- **Activity**: Print, exactly as written, the line containing "The attributes affecting" and every line after it, ending with the final line of the data below.

=== Section Start ===

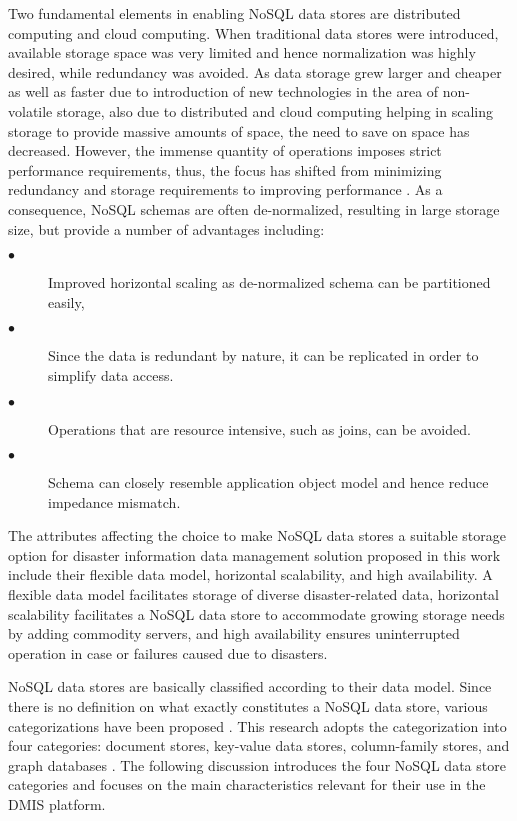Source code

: Two fundamental elements in enabling NoSQL data stores are distributed computing and cloud computing. When traditional data stores were introduced, available storage space was very limited and hence normalization was highly desired, while redundancy was avoided. As data storage grew larger and cheaper as well as faster due to introduction of new technologies in the area of non-volatile storage, also due to distributed and cloud computing helping in scaling storage to provide massive amounts of space, the need to save on space has decreased. However, the immense quantity of operations imposes strict performance requirements, thus, the focus has shifted from minimizing redundancy and storage requirements to improving performance \cite{erl2013cloud}. As a consequence, NoSQL schemas are often de-normalized, resulting in large storage size, but provide a number of advantages including:

\begin{description}
	\item[$\bullet$]
	Improved horizontal scaling as de-normalized schema can be partitioned easily,
	
	\item[$\bullet$]
	Since the data is redundant by nature, it can be replicated in order to simplify data access.
	
	\item[$\bullet$]
	Operations that are resource intensive, such as joins, can be avoided.
	
	\item[$\bullet$]
	Schema can closely resemble application object model and hence reduce impedance mismatch.
\end{description}

The attributes affecting the choice to make NoSQL data stores a suitable storage option for disaster information data management solution proposed in this work include their flexible data model, horizontal scalability, and high availability. A flexible data model facilitates storage of diverse disaster-related data, horizontal scalability facilitates a NoSQL data store to accommodate growing storage needs by adding commodity servers, and high availability ensures uninterrupted operation in case or failures caused due to disasters.

NoSQL data stores are basically classified according to their data model. Since there is no definition on what exactly constitutes a NoSQL data store, various categorizations have been proposed \cite{cattell2011scalable}  \cite{sadalage2013nosql}. This research adopts the categorization into four categories: document stores, key-value data stores, column-family stores, and graph databases \cite{hecht2011nosql} \cite{sadalage2013nosql} \cite{cure2011data}. The following discussion introduces the four NoSQL data store categories and focuses on the main characteristics relevant for their use in the DMIS platform.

=== Section End ===

- **Task result**:
The attributes affecting the choice to make NoSQL data stores a suitable storage option for disaster information data management solution proposed in this work include their flexible data model, horizontal scalability, and high availability. A flexible data model facilitates storage of diverse disaster-related data, horizontal scalability facilitates a NoSQL data store to accommodate growing storage needs by adding commodity servers, and high availability ensures uninterrupted operation in case or failures caused due to disasters.

NoSQL data stores are basically classified according to their data model. Since there is no definition on what exactly constitutes a NoSQL data store, various categorizations have been proposed \cite{cattell2011scalable}  \cite{sadalage2013nosql}. This research adopts the categorization into four categories: document stores, key-value data stores, column-family stores, and graph databases \cite{hecht2011nosql} \cite{sadalage2013nosql} \cite{cure2011data}. The following discussion introduces the four NoSQL data store categories and focuses on the main characteristics relevant for their use in the DMIS platform.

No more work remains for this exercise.